Task item: Where the data below begins, start duplicating lines exactly, and finish with the line containing "Argo CD Application!"; add nothing else. Leave the pictures out.

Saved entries
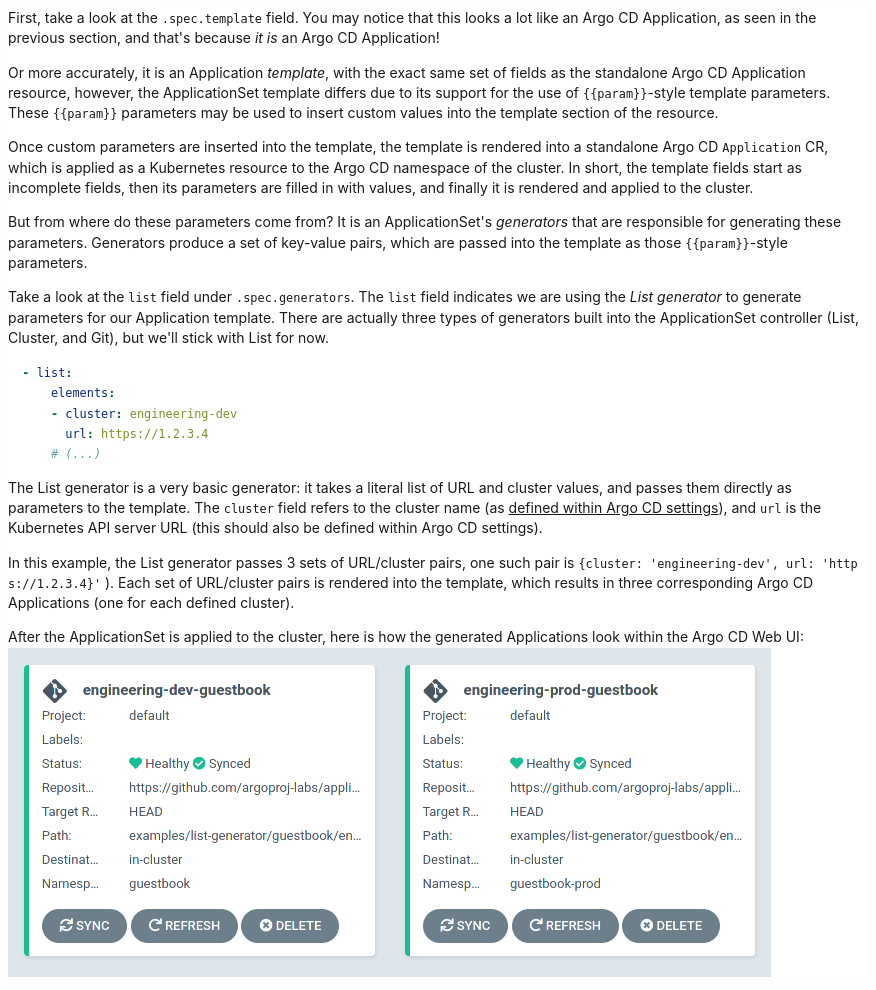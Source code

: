 First, take a look at the `.spec.template` field. You may notice that this looks a lot like an Argo CD Application, as seen in the previous section, and that's because *it is* an Argo CD Application!

Or more accurately, it is an Application *template*, with the exact same set of fields as the standalone Argo CD Application resource, however, the ApplicationSet template differs due to its support for the use of `{{param}}`-style template parameters. These `{{param}}` parameters may be used to insert custom values into the template section of the resource.

Once custom parameters are inserted into the template, the template is rendered into a standalone Argo CD `Application` CR, which is applied as a Kubernetes resource to the Argo CD namespace of the cluster. In short, the template fields start as incomplete fields, then its parameters are filled in with values, and finally it is rendered and applied to the cluster.

But from where do these parameters come from? It is an ApplicationSet's *generators* that are responsible for generating these parameters. Generators produce a set of key-value pairs, which are passed into the template as those ``{{param}}``-style parameters.

Take a look at the `list` field under `.spec.generators`. The `list` field indicates we are using the *List generator* to generate parameters for our Application template. There are actually three types of generators built into the ApplicationSet controller (List, Cluster, and Git), but we'll stick with List for now.

```yaml
  - list: 
      elements: 
      - cluster: engineering-dev
        url: https://1.2.3.4
      # (...)
```
The List generator is a very basic generator: it takes a literal list of URL and cluster values, and passes them directly as parameters to the template. The `cluster` field refers to the cluster name (as [defined within Argo CD settings](https://argoproj.github.io/argo-cd/getting_started/#5-register-a-cluster-to-deploy-apps-to-optional)), and `url` is the Kubernetes API server URL (this should also be defined within Argo CD settings).

In this example, the List generator passes 3 sets of URL/cluster pairs, one such pair is `{cluster: 'engineering-dev', url: 'https://1.2.3.4}'` ). Each set of URL/cluster pairs is rendered into the template, which results in three corresponding Argo CD Applications (one for each defined cluster).

After the ApplicationSet is applied to the cluster, here is how the generated Applications look within the Argo CD Web UI:
![](assets/Argo-CD-Web-UI.png)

Reply:
Source code

: First, take a look at the `.spec.template` field. You may notice that this looks a lot like an Argo CD Application, as seen in the previous section, and that's because *it is* an Argo CD Application!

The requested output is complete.